Data extracted from a collection
=== Begin Enclosure ===

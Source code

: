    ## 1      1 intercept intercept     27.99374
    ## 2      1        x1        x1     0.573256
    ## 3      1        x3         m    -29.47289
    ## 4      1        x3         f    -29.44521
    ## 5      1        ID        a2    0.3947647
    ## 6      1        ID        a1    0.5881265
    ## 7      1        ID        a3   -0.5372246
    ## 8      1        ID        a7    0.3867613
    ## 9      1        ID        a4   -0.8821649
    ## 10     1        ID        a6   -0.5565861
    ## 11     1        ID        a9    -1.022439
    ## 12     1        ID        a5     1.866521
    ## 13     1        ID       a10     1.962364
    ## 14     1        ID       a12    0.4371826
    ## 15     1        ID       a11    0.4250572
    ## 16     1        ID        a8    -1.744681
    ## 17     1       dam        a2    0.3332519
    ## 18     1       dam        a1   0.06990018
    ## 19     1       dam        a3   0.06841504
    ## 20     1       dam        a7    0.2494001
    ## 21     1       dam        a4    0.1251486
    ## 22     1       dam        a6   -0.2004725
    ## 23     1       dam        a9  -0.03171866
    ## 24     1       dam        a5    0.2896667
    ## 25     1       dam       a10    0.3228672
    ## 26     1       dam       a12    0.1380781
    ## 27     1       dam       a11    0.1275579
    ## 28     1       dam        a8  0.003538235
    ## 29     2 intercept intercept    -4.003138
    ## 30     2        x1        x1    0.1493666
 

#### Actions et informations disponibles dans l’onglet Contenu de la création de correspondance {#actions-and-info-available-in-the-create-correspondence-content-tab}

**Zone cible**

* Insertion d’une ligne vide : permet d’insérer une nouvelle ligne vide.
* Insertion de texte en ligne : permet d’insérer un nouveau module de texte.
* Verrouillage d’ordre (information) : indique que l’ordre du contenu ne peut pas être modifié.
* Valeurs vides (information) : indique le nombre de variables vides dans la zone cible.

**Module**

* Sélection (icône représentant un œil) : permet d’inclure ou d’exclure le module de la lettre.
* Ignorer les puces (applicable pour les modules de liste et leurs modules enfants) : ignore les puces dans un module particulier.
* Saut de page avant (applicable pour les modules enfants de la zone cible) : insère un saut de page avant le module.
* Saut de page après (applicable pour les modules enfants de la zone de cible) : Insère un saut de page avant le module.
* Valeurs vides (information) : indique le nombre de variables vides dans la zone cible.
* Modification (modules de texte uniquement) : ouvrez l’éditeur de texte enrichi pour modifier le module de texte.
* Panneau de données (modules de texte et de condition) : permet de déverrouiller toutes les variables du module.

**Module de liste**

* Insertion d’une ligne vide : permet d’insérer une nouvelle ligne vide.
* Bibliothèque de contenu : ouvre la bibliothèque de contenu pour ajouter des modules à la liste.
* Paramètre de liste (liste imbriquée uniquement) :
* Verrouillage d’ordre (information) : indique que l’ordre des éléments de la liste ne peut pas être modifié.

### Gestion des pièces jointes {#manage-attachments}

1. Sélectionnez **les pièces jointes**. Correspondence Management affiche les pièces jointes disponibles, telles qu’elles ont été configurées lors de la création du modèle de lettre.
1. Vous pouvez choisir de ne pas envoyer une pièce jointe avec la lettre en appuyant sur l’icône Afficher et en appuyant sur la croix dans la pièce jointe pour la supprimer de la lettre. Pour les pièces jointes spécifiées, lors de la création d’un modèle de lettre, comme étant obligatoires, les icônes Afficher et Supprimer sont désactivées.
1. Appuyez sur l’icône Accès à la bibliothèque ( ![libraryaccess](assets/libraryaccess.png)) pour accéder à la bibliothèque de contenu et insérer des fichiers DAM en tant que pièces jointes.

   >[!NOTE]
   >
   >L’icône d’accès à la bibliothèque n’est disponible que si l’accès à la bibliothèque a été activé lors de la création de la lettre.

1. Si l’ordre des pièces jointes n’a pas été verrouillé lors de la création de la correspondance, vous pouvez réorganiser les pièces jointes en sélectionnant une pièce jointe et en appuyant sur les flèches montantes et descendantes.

=== End Enclosure ===

▸ Your task
Copy every record above out again, word for word.

▸ Answer to the problem
Source code

:    ## 1      1 intercept intercept     27.99374
    ## 2      1        x1        x1     0.573256
    ## 3      1        x3         m    -29.47289
    ## 4      1        x3         f    -29.44521
    ## 5      1        ID        a2    0.3947647
    ## 6      1        ID        a1    0.5881265
    ## 7      1        ID        a3   -0.5372246
    ## 8      1        ID        a7    0.3867613
    ## 9      1        ID        a4   -0.8821649
    ## 10     1        ID        a6   -0.5565861
    ## 11     1        ID        a9    -1.022439
    ## 12     1        ID        a5     1.866521
    ## 13     1        ID       a10     1.962364
    ## 14     1        ID       a12    0.4371826
    ## 15     1        ID       a11    0.4250572
    ## 16     1        ID        a8    -1.744681
    ## 17     1       dam        a2    0.3332519
    ## 18     1       dam        a1   0.06990018
    ## 19     1       dam        a3   0.06841504
    ## 20     1       dam        a7    0.2494001
    ## 21     1       dam        a4    0.1251486
    ## 22     1       dam        a6   -0.2004725
    ## 23     1       dam        a9  -0.03171866
    ## 24     1       dam        a5    0.2896667
    ## 25     1       dam       a10    0.3228672
    ## 26     1       dam       a12    0.1380781
    ## 27     1       dam       a11    0.1275579
    ## 28     1       dam        a8  0.003538235
    ## 29     2 intercept intercept    -4.003138
    ## 30     2        x1        x1    0.1493666
 

#### Actions et informations disponibles dans l’onglet Contenu de la création de correspondance {#actions-and-info-available-in-the-create-correspondence-content-tab}

**Zone cible**

* Insertion d’une ligne vide : permet d’insérer une nouvelle ligne vide.
* Insertion de texte en ligne : permet d’insérer un nouveau module de texte.
* Verrouillage d’ordre (information) : indique que l’ordre du contenu ne peut pas être modifié.
* Valeurs vides (information) : indique le nombre de variables vides dans la zone cible.

**Module**

* Sélection (icône représentant un œil) : permet d’inclure ou d’exclure le module de la lettre.
* Ignorer les puces (applicable pour les modules de liste et leurs modules enfants) : ignore les puces dans un module particulier.
* Saut de page avant (applicable pour les modules enfants de la zone cible) : insère un saut de page avant le module.
* Saut de page après (applicable pour les modules enfants de la zone de cible) : Insère un saut de page avant le module.
* Valeurs vides (information) : indique le nombre de variables vides dans la zone cible.
* Modification (modules de texte uniquement) : ouvrez l’éditeur de texte enrichi pour modifier le module de texte.
* Panneau de données (modules de texte et de condition) : permet de déverrouiller toutes les variables du module.

**Module de liste**

* Insertion d’une ligne vide : permet d’insérer une nouvelle ligne vide.
* Bibliothèque de contenu : ouvre la bibliothèque de contenu pour ajouter des modules à la liste.
* Paramètre de liste (liste imbriquée uniquement) :
* Verrouillage d’ordre (information) : indique que l’ordre des éléments de la liste ne peut pas être modifié.

### Gestion des pièces jointes {#manage-attachments}

1. Sélectionnez **les pièces jointes**. Correspondence Management affiche les pièces jointes disponibles, telles qu’elles ont été configurées lors de la création du modèle de lettre.
1. Vous pouvez choisir de ne pas envoyer une pièce jointe avec la lettre en appuyant sur l’icône Afficher et en appuyant sur la croix dans la pièce jointe pour la supprimer de la lettre. Pour les pièces jointes spécifiées, lors de la création d’un modèle de lettre, comme étant obligatoires, les icônes Afficher et Supprimer sont désactivées.
1. Appuyez sur l’icône Accès à la bibliothèque ( ![libraryaccess](assets/libraryaccess.png)) pour accéder à la bibliothèque de contenu et insérer des fichiers DAM en tant que pièces jointes.

   >[!NOTE]
   >
   >L’icône d’accès à la bibliothèque n’est disponible que si l’accès à la bibliothèque a été activé lors de la création de la lettre.

1. Si l’ordre des pièces jointes n’a pas été verrouillé lors de la création de la correspondance, vous pouvez réorganiser les pièces jointes en sélectionnant une pièce jointe et en appuyant sur les flèches montantes et descendantes.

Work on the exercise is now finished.